** Problem details **
Find the string "fork" in the records. Copy every line it appears in.

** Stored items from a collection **

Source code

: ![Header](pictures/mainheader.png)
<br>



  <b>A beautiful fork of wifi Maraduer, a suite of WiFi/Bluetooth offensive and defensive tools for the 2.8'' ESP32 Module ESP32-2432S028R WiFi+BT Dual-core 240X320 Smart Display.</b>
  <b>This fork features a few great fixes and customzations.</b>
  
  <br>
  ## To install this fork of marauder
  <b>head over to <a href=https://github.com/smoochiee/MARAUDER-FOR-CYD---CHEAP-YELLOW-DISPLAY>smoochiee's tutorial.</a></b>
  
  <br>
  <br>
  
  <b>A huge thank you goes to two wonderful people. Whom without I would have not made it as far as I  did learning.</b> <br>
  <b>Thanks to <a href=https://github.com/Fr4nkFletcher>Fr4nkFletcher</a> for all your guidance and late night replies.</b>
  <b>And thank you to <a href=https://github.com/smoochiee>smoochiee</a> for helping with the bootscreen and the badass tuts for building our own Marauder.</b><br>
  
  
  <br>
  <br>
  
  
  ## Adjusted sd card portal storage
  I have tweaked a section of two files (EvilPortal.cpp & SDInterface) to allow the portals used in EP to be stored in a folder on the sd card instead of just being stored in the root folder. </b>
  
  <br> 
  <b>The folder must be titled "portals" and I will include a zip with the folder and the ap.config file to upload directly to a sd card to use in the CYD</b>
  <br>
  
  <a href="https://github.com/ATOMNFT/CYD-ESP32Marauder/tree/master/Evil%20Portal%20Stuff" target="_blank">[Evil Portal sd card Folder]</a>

** Solution **
  <b>A beautiful fork of wifi Maraduer, a suite of WiFi/Bluetooth offensive and defensive tools for the 2.8'' ESP32 Module ESP32-2432S028R WiFi+BT Dual-core 240X320 Smart Display.</b>
  <b>This fork features a few great fixes and customzations.</b>
  ## To install this fork of marauder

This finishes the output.